Evelien Vanderstraeten

Over the course of several weeks, I created the series 'Flipside'. When we think about fairs, most of us will imagine similar things: a bright and sunny day, loud music playing in the background, children running around and people laughing, a carefree atmosphere... But what happens when you take those same people out of the picture - quite literally? When everything is abandoned and closed down? I wanted to explore this almost parallel universe. The silence and sadness stuck to me from the very beginning, and kept on fascinating me throughout this project

Marco Del Zotto

Withetude is work about the Venice lagoon. The landscape becomes a still life where the blizzard takes the place of the photographic studio "backdrop". In this context, I extrapolate the loneliness that transmits this place to me, making it tangible. In love with the landscape, during my travels I try to capture what nature tries to transmit through its "architectural compositions".

Sergey Melnitchenko

At one moment, spending time in video chat with my friends I was surprised by interesting hobby of some young and not so young people from different countries to show the camera their genitals, and sometimes making it with the most extraordinary ways. I started devoting more time to these chats, especially trying to find such people. I waited until I come across such a companion, then “photographed” him by pressing “Prt Sc”. For all the time I spent in the video chats, I captured about 200-300 of such characters, and then selected the most interesting in my opinion. This is how the left side of the picture became. For the right side, I chose trees. Photos with them were created with the use of a mobile phone with 3.2 megapixel camera, monitor, and “Google”. I compared the left side with the pictures of trees, as they are, I think, represent loneliness the most.

Lorenzo Valloriani

The memory of the present is a photographic exploration of the actual Tuscan area in Italy, photographed between 2017 and 2018 in over 40 urban and suburban locations. This ongoing project captures the most mundane and typical elements of landscape - countryside crossroads, vernacular architectures, river banks, memorial statues, ruins of ancient walls, postwar buildings infrastructure - that could be seen virtually in any tuscan locality. 

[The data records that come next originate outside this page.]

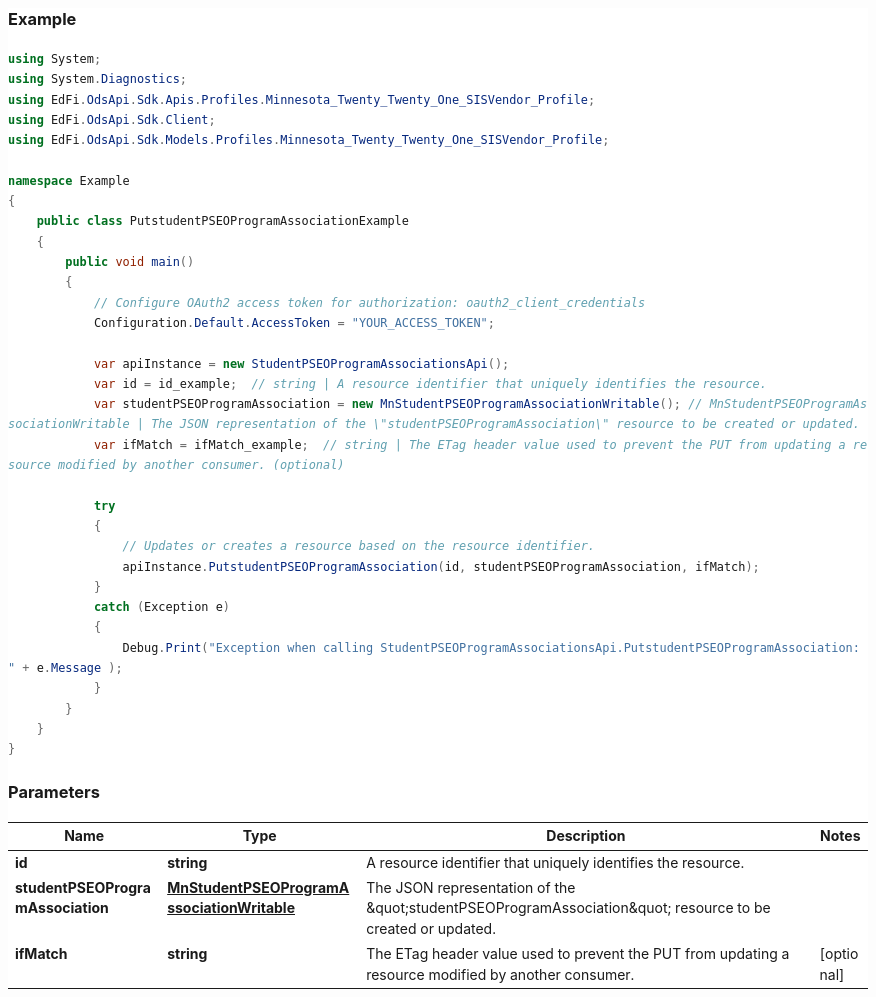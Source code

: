 ### Example
```csharp
using System;
using System.Diagnostics;
using EdFi.OdsApi.Sdk.Apis.Profiles.Minnesota_Twenty_Twenty_One_SISVendor_Profile;
using EdFi.OdsApi.Sdk.Client;
using EdFi.OdsApi.Sdk.Models.Profiles.Minnesota_Twenty_Twenty_One_SISVendor_Profile;

namespace Example
{
    public class PutstudentPSEOProgramAssociationExample
    {
        public void main()
        {
            // Configure OAuth2 access token for authorization: oauth2_client_credentials
            Configuration.Default.AccessToken = "YOUR_ACCESS_TOKEN";

            var apiInstance = new StudentPSEOProgramAssociationsApi();
            var id = id_example;  // string | A resource identifier that uniquely identifies the resource.
            var studentPSEOProgramAssociation = new MnStudentPSEOProgramAssociationWritable(); // MnStudentPSEOProgramAssociationWritable | The JSON representation of the \"studentPSEOProgramAssociation\" resource to be created or updated.
            var ifMatch = ifMatch_example;  // string | The ETag header value used to prevent the PUT from updating a resource modified by another consumer. (optional) 

            try
            {
                // Updates or creates a resource based on the resource identifier.
                apiInstance.PutstudentPSEOProgramAssociation(id, studentPSEOProgramAssociation, ifMatch);
            }
            catch (Exception e)
            {
                Debug.Print("Exception when calling StudentPSEOProgramAssociationsApi.PutstudentPSEOProgramAssociation: " + e.Message );
            }
        }
    }
}
```

### Parameters

Name | Type | Description  | Notes
------------- | ------------- | ------------- | -------------
 **id** | **string**| A resource identifier that uniquely identifies the resource. | 
 **studentPSEOProgramAssociation** | [**MnStudentPSEOProgramAssociationWritable**](MnStudentPSEOProgramAssociationWritable.md)| The JSON representation of the \&quot;studentPSEOProgramAssociation\&quot; resource to be created or updated. | 
 **ifMatch** | **string**| The ETag header value used to prevent the PUT from updating a resource modified by another consumer. | [optional] 
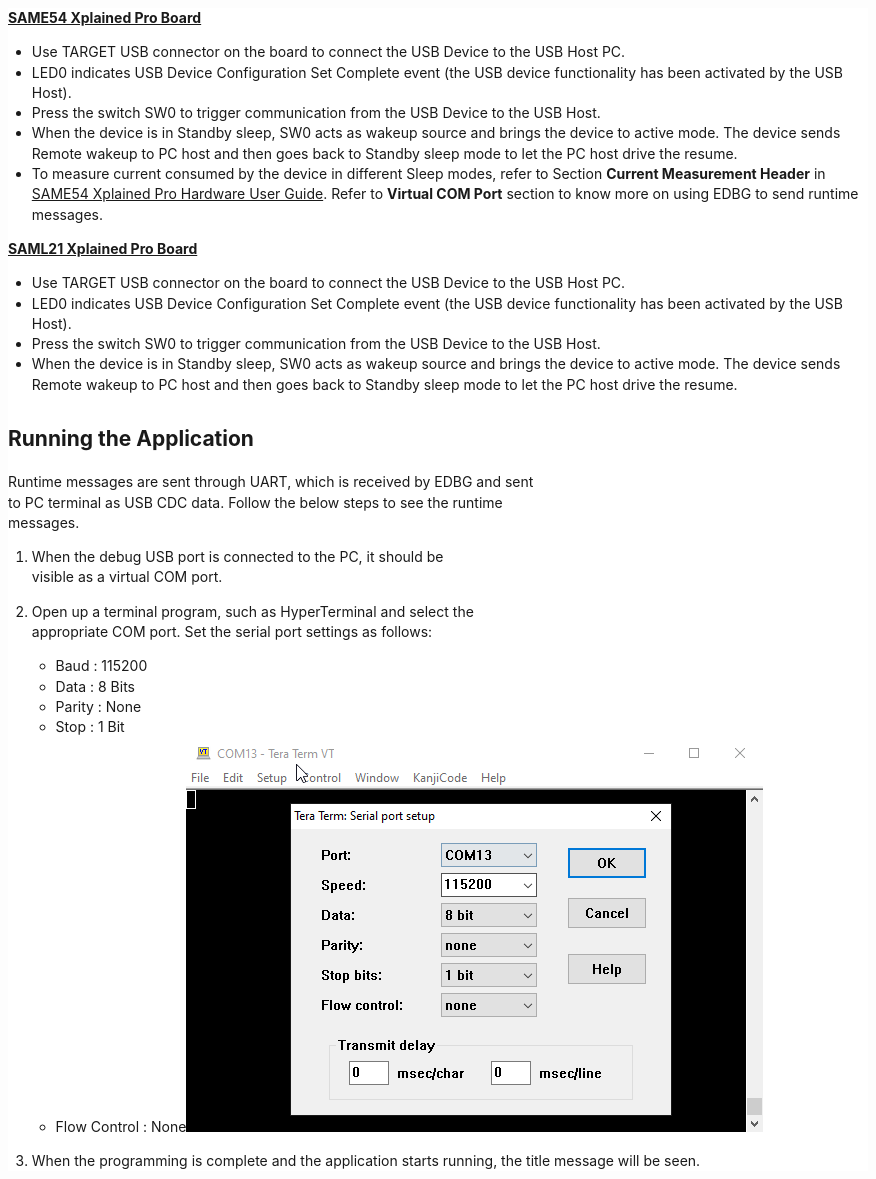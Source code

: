 **[SAME54 Xplained Pro Board](https://www.microchip.com/developmenttools/productdetails/atsame54-xpro)**

-   Use TARGET USB connector on the board to connect the USB Device to the USB Host PC.
-   LED0 indicates USB Device Configuration Set Complete event \(the USB device functionality has been activated by the USB Host\).
-   Press the switch SW0 to trigger communication from the USB Device to the USB Host.
-   When the device is in Standby sleep, SW0 acts as wakeup source and brings the device to active mode. The device sends Remote wakeup to PC host and then goes back to Standby sleep mode to let the PC host drive the resume.
-   To measure current consumed by the device in different Sleep modes, refer to Section **Current Measurement Header** in [SAME54 Xplained Pro Hardware User Guide](https://ww1.microchip.com/downloads/en/DeviceDoc/70005321A.pdf). Refer to **Virtual COM Port** section to know more on using EDBG to send runtime messages.

**[SAML21 Xplained Pro Board](https://www.microchip.com/developmenttools/ProductDetails/PartNO/ATSAML21-XPRO-B)**

-   Use TARGET USB connector on the board to connect the USB Device to the USB Host PC.
-   LED0 indicates USB Device Configuration Set Complete event \(the USB device functionality has been activated by the USB Host\).
-   Press the switch SW0 to trigger communication from the USB Device to the USB Host.
-   When the device is in Standby sleep, SW0 acts as wakeup source and brings the device to active mode. The device sends Remote wakeup to PC host and then goes back to Standby sleep mode to let the PC host drive the resume.

## **Running the Application**

Runtime messages are sent through UART, which is received by EDBG and sent<br /> to PC terminal as USB CDC data. Follow the below steps to see the runtime<br /> messages.

1.  When the debug USB port is connected to the PC, it should be<br /> visible as a virtual COM port.

2.  Open up a terminal program, such as HyperTerminal and select the<br /> appropriate COM port. Set the serial port settings as follows:

    -   Baud : 115200
    -   Data : 8 Bits
    -   Parity : None
    -   Stop : 1 Bit
    -   Flow Control : None![](GUID-68C6CB19-612A-4DC1-BE85-19E9E1751F09-low.png)
3.  When the programming is complete and the application starts running, the title message will be seen.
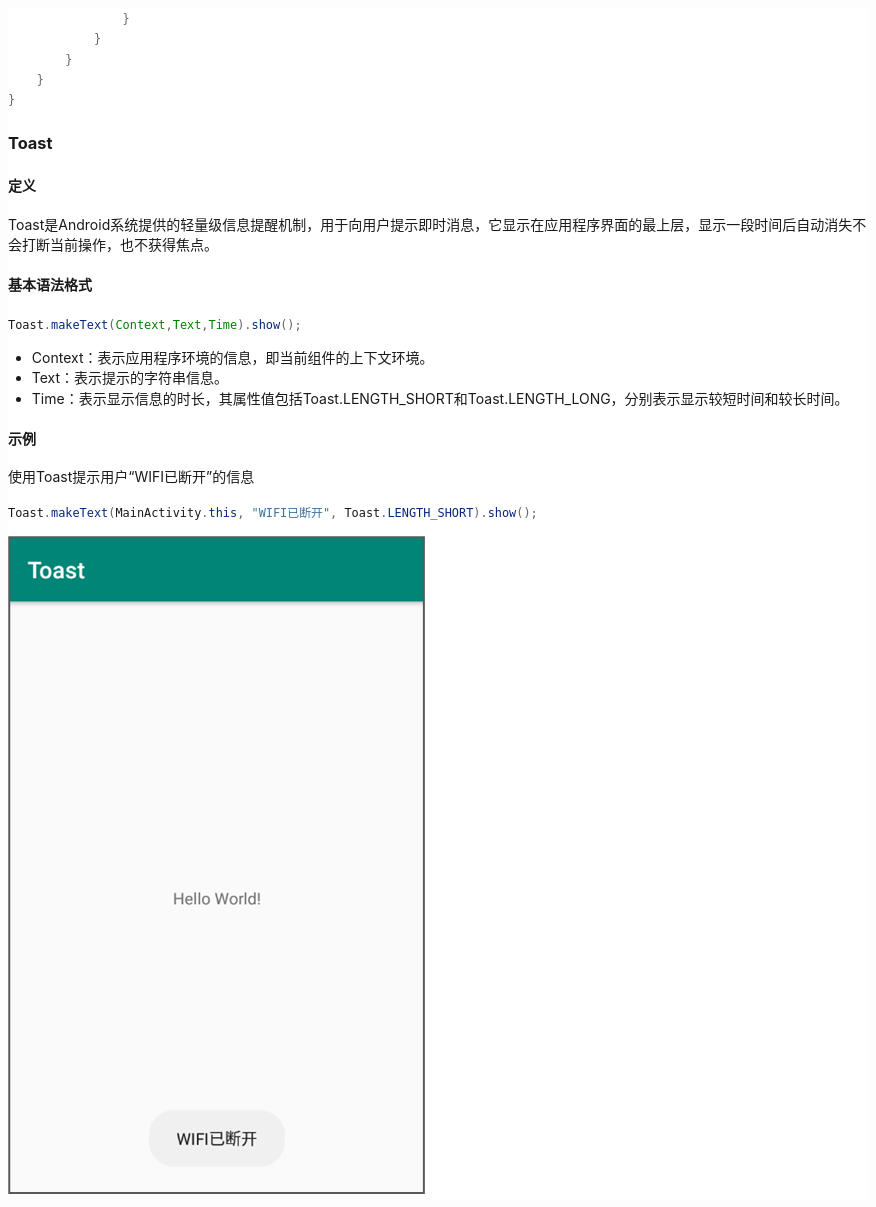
 ```java
				}
			}
		}
	}
}
```

### Toast

#### 定义

Toast是Android系统提供的轻量级信息提醒机制，用于向用户提示即时消息，它显示在应用程序界面的最上层，显示一段时间后自动消失不会打断当前操作，也不获得焦点。

#### 基本语法格式

```java
Toast.makeText(Context,Text,Time).show();
```

* Context：表示应用程序环境的信息，即当前组件的上下文环境。
* Text：表示提示的字符串信息。
* Time：表示显示信息的时长，其属性值包括Toast.LENGTH_SHORT和Toast.LENGTH_LONG，分别表示显示较短时间和较长时间。

#### 示例

使用Toast提示用户“WIFI已断开”的信息

```java
Toast.makeText(MainActivity.this, "WIFI已断开", Toast.LENGTH_SHORT).show();
```

![image-20230510113709172](assets/image-20230510113709172.png)
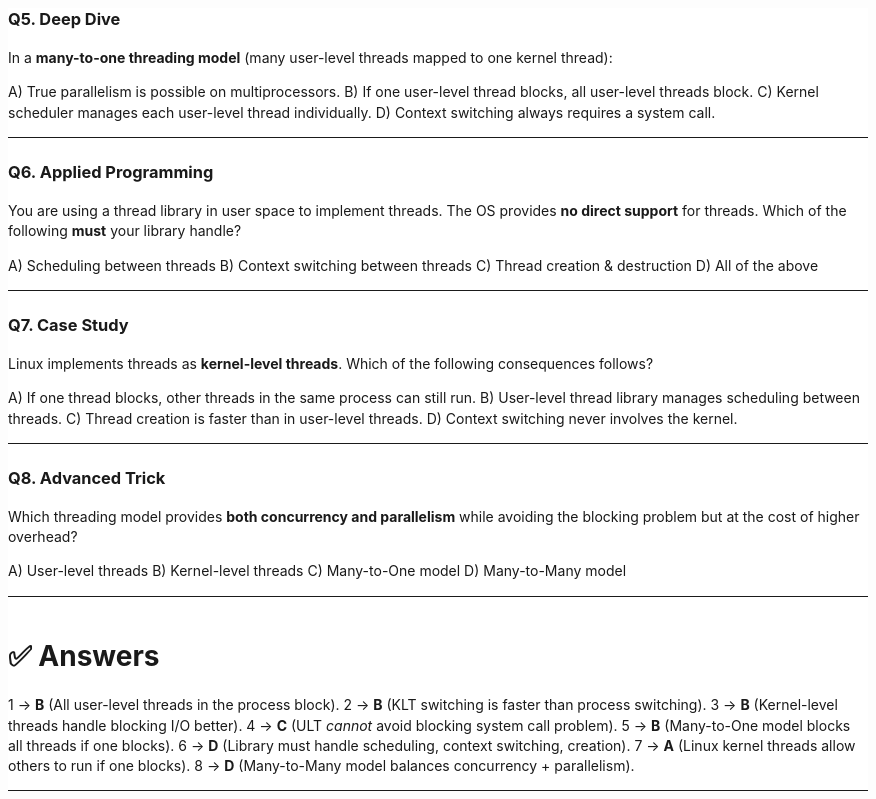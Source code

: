 
### **Q5. Deep Dive**

In a **many-to-one threading model** (many user-level threads mapped to one kernel thread):

A) True parallelism is possible on multiprocessors.
B) If one user-level thread blocks, all user-level threads block.
C) Kernel scheduler manages each user-level thread individually.
D) Context switching always requires a system call.

---

### **Q6. Applied Programming**

You are using a thread library in user space to implement threads. The OS provides **no direct support** for threads. Which of the following **must** your library handle?

A) Scheduling between threads
B) Context switching between threads
C) Thread creation & destruction
D) All of the above

---

### **Q7. Case Study**

Linux implements threads as **kernel-level threads**. Which of the following consequences follows?

A) If one thread blocks, other threads in the same process can still run.
B) User-level thread library manages scheduling between threads.
C) Thread creation is faster than in user-level threads.
D) Context switching never involves the kernel.

---

### **Q8. Advanced Trick**

Which threading model provides **both concurrency and parallelism** while avoiding the blocking problem but at the cost of higher overhead?

A) User-level threads
B) Kernel-level threads
C) Many-to-One model
D) Many-to-Many model

---

# ✅ Answers

1 → **B** (All user-level threads in the process block).
2 → **B** (KLT switching is faster than process switching).
3 → **B** (Kernel-level threads handle blocking I/O better).
4 → **C** (ULT *cannot* avoid blocking system call problem).
5 → **B** (Many-to-One model blocks all threads if one blocks).
6 → **D** (Library must handle scheduling, context switching, creation).
7 → **A** (Linux kernel threads allow others to run if one blocks).
8 → **D** (Many-to-Many model balances concurrency + parallelism).

---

It's also a work about collective memory and archetypes: the project focuses expecially on the altered landscape, urban and rural in equal parts, trying to emerging, to eyes and mind, the image of the everyday landscape that we tend unconsciously to suppress.

Jack Minto

Maryland Parkway | The ‘City of Lights’ guise of Las Vegas, Nevada, exists only to a 4 mile run known as the ‘Strip’. Walk a little east or west of this and find yourself
within a world overshadowed by the billion-dollar entertainment industry, fuelled by tourists who travel from all over the world to get a piece of the action. When the thrill seekers, gamblers and party goers have reached the end of their hedonistic and excessive bout, they head back home, but for many, the city is home, a desert city, recovering ever so slowly from economic hardship.

Nicholas Gaffney

To photograph something is, often, to choose to make a seemingly insignificant subject meaningful. Significance can be found in the eeriness of wooden people placed in a corn maze, or in the beauty of an old amusement park ride called Orbiter.

Michael Froio

The Pennsylvania Railroad was one of the most storied institutions in American history, operating the largest railroad in the US for over a century. The PRR, as it was known, developed infrastructure, engineering standards and traffic systems that still carry trains today on a system that evolved continually through its long history.

Tito Mouraz

One of the most impressive memories of mine is the one of Cabine Street, at Lapa do Lobo. It was where I spent a great number of my school holidays, in the house, at my grandparents' grocery or at Vale do Boi, where my grandfather did his farming.